WHAT IS EXPECTED:
Please repeat the data below exactly, with the pictures removed.

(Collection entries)
· · ·

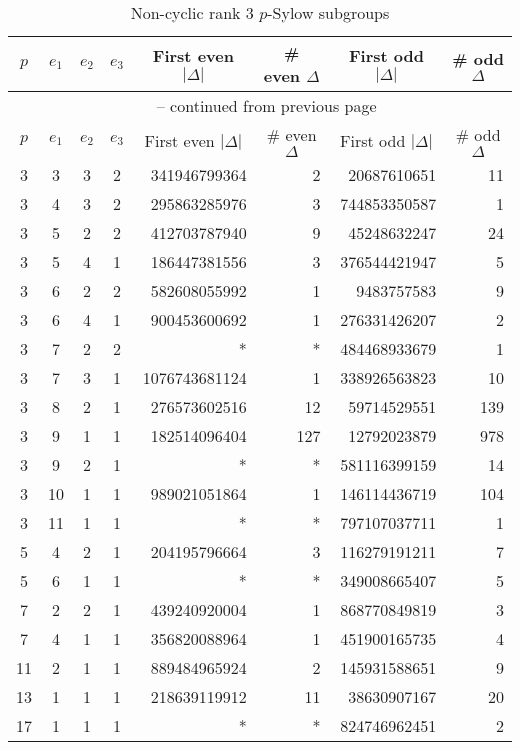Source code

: \documentclass{mcom-l}
\theoremstyle{definition}
\begin{document}
\begin{longtable}[c]{| c | c | c | c || r | r | r | r |}
\caption{Non-cyclic rank 3 $p$-Sylow subgroups\label{tab:NC_3_p}}\\

\hline
$p$ & $e_1$	& $e_2$	& $e_3$	& \multicolumn{1}{c|}{First even $|\Delta|$}	& \multicolumn{1}{c|}{\# even $\Delta$}	& \multicolumn{1}{c|}{First odd $|\Delta|$}	& \multicolumn{1}{c|}{\# odd $\Delta$}\\
\hline
\hline
\endfirsthead

\multicolumn{8}{c}{\normalsize{{\tablename~\thetable{}} -- continued from previous page}} \\
\hline
$p$ & $e_1$	& $e_2$	& $e_3$	& \multicolumn{1}{c|}{First even $|\Delta|$}	& \multicolumn{1}{c|}{\# even $\Delta$}	& \multicolumn{1}{c|}{First odd $|\Delta|$}	& \multicolumn{1}{c|}{\# odd $\Delta$}\\
\hline
\hline
\endhead

\hline
\endfoot

\hline
\endlastfoot

3	& 3	& 3	& 2	& 341946799364	& 2	& 20687610651	& 11\\
\hline
3	& 4	& 3	& 2	& 295863285976	& 3	& 744853350587	& 1\\
\hline
3	& 5	& 2	& 2	& 412703787940	& 9	& 45248632247	& 24\\
\hline
3	& 5	& 4	& 1	& 186447381556	& 3	& 376544421947	& 5\\
\hline
3	& 6	& 2	& 2	& 582608055992	& 1	& 9483757583	& 9\\
\hline
3	& 6	& 4	& 1	& 900453600692	& 1	& 276331426207	& 2\\
\hline
3	& 7	& 2	& 2	& *	& *	& 484468933679	& 1\\
\hline
3	& 7	& 3	& 1	& 1076743681124	& 1	& 338926563823	& 10\\
\hline
3	& 8	& 2	& 1	& 276573602516	& 12	& 59714529551	& 139\\
\hline
3	& 9	& 1	& 1	& 182514096404	& 127	& 12792023879	& 978\\
\hline
3	& 9	& 2	& 1	& *	& *	& 581116399159	& 14\\
\hline
3	& 10	& 1	& 1	& 989021051864	& 1	& 146114436719	& 104\\
\hline
3	& 11	& 1	& 1	& *	& *	& 797107037711	& 1\\
\hline
5	& 4	& 2	& 1	& 204195796664	& 3	& 116279191211	& 7\\
\hline
5	& 6	& 1	& 1	& *	& *	& 349008665407	& 5\\
\hline
7	& 2	& 2	& 1	& 439240920004	& 1	& 868770849819	& 3\\
\hline
7	& 4	& 1	& 1	& 356820088964	& 1	& 451900165735	& 4\\
\hline
11	& 2	& 1	& 1	& 889484965924	& 2	& 145931588651	& 9\\
\hline
13	& 1	& 1	& 1	& 218639119912	& 11	& 38630907167	& 20\\
\hline
17	& 1	& 1	& 1	& *	& *	& 824746962451	& 2\\
\end{longtable}
\end{document}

· · ·

TASK ANSWER:
Source code

: \documentclass{mcom-l}
\theoremstyle{definition}
\begin{document}
\begin{longtable}[c]{| c | c | c | c || r | r | r | r |}
\caption{Non-cyclic rank 3 $p$-Sylow subgroups\label{tab:NC_3_p}}\\

\hline
$p$ & $e_1$	& $e_2$	& $e_3$	& \multicolumn{1}{c|}{First even $|\Delta|$}	& \multicolumn{1}{c|}{\# even $\Delta$}	& \multicolumn{1}{c|}{First odd $|\Delta|$}	& \multicolumn{1}{c|}{\# odd $\Delta$}\\
\hline
\hline
\endfirsthead

\multicolumn{8}{c}{\normalsize{{\tablename~\thetable{}} -- continued from previous page}} \\
\hline
$p$ & $e_1$	& $e_2$	& $e_3$	& \multicolumn{1}{c|}{First even $|\Delta|$}	& \multicolumn{1}{c|}{\# even $\Delta$}	& \multicolumn{1}{c|}{First odd $|\Delta|$}	& \multicolumn{1}{c|}{\# odd $\Delta$}\\
\hline
\hline
\endhead

\hline
\endfoot

\hline
\endlastfoot

3	& 3	& 3	& 2	& 341946799364	& 2	& 20687610651	& 11\\
\hline
3	& 4	& 3	& 2	& 295863285976	& 3	& 744853350587	& 1\\
\hline
3	& 5	& 2	& 2	& 412703787940	& 9	& 45248632247	& 24\\
\hline
3	& 5	& 4	& 1	& 186447381556	& 3	& 376544421947	& 5\\
\hline
3	& 6	& 2	& 2	& 582608055992	& 1	& 9483757583	& 9\\
\hline
3	& 6	& 4	& 1	& 900453600692	& 1	& 276331426207	& 2\\
\hline
3	& 7	& 2	& 2	& *	& *	& 484468933679	& 1\\
\hline
3	& 7	& 3	& 1	& 1076743681124	& 1	& 338926563823	& 10\\
\hline
3	& 8	& 2	& 1	& 276573602516	& 12	& 59714529551	& 139\\
\hline
3	& 9	& 1	& 1	& 182514096404	& 127	& 12792023879	& 978\\
\hline
3	& 9	& 2	& 1	& *	& *	& 581116399159	& 14\\
\hline
3	& 10	& 1	& 1	& 989021051864	& 1	& 146114436719	& 104\\
\hline
3	& 11	& 1	& 1	& *	& *	& 797107037711	& 1\\
\hline
5	& 4	& 2	& 1	& 204195796664	& 3	& 116279191211	& 7\\
\hline
5	& 6	& 1	& 1	& *	& *	& 349008665407	& 5\\
\hline
7	& 2	& 2	& 1	& 439240920004	& 1	& 868770849819	& 3\\
\hline
7	& 4	& 1	& 1	& 356820088964	& 1	& 451900165735	& 4\\
\hline
11	& 2	& 1	& 1	& 889484965924	& 2	& 145931588651	& 9\\
\hline
13	& 1	& 1	& 1	& 218639119912	& 11	& 38630907167	& 20\\
\hline
17	& 1	& 1	& 1	& *	& *	& 824746962451	& 2\\
\end{longtable}
\end{document}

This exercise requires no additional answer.